Introducing a new LT-Innovate service - a monthly update up of must-have news about events impacting the European LT industry from our dedicated site.
October traditionally marks the start of Q4 for businesses, a massive global conference season, product launches (in the consumer run-up to Christmas), and much strategizing and predicting about the coming year. Which means plenty of news flowing around the LT sector.

Big Content Publishing

Pearson and Bertelsmann have agreed to merge Penguin and Random House book publishers to build the world's largest consumer (popular and educational) publishing house with an eye on the still-emerging e-book or e-reader market. For the LT sector, a global player will mean large language resources for testing and expanding language technologies. E-books will draw on voice synthesis, and literary and educational content will need translating quickly when best-sellers hit the global markets. Digital convergence of text, video, and sound technologies should also drive development in innovative new 'cultural' products. 
Meanwhile technical publishers are further honing the usability of their wares. Elsevier has announced that chapters will now be a natural unit of online information for the technical publishing market, and will add chapter-specific metadata to help users search for the precise content they need. And Wolters Kluwer has acquired the company Health Language to boost the searchability of its point-of-care content by incorporating high quality medical terminology into its search technology. 

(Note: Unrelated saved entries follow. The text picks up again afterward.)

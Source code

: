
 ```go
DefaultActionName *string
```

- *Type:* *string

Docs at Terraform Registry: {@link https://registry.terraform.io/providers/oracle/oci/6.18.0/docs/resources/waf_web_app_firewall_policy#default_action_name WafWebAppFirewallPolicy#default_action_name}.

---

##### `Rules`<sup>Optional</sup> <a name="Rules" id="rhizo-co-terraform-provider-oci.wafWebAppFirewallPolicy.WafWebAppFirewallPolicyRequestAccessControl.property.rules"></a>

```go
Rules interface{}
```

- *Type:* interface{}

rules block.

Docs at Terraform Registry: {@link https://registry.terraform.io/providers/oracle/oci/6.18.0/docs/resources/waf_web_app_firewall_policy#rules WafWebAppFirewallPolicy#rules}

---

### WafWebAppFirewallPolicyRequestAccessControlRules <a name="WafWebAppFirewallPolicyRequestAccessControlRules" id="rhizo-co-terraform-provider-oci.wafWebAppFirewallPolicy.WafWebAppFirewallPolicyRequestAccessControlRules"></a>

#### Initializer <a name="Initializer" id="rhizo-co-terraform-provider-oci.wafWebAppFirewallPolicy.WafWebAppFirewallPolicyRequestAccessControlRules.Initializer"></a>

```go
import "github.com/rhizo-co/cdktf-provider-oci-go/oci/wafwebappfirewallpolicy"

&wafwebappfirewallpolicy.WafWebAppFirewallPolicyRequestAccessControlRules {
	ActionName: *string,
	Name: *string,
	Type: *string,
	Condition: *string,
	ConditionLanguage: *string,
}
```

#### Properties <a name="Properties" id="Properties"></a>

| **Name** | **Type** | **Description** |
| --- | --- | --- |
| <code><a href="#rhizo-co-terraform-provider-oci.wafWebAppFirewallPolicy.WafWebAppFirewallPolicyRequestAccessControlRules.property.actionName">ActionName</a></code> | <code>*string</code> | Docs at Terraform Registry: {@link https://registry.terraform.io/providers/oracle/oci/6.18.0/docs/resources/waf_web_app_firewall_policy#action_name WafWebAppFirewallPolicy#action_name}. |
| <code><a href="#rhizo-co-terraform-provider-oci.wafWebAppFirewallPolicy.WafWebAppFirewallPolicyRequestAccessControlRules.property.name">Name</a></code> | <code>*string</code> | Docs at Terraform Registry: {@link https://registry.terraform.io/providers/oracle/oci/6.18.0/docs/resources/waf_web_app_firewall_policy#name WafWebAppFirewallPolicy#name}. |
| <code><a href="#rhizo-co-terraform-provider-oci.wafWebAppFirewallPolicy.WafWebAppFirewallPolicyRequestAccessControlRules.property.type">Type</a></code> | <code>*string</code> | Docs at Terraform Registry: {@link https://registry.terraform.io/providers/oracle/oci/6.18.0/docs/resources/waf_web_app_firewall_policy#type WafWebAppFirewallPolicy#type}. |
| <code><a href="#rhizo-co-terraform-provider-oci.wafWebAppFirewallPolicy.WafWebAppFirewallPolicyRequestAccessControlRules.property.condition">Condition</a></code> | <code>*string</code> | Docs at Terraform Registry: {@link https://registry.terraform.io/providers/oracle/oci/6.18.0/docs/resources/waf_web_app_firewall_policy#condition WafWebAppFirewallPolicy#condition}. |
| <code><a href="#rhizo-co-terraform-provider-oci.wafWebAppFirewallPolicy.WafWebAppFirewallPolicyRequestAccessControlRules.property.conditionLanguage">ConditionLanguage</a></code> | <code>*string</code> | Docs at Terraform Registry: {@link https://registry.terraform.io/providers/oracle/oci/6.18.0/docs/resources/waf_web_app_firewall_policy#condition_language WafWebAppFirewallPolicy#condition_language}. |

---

Film buffs and subtitle technology suppliers should note that the British Film Institute is planning to digitise 10,000 films over the next five years, possibly providing a vast store of spoken language data and a very long tail of speech translation opportunities.
A handy content generation aid (aka authoring) comes from the Norwegian firm iFinger which offers word/term search on or offline from leading content providers (Collins, Ernst Klett Verlag and Cappelen Forlag).and Wikipedia in all languages.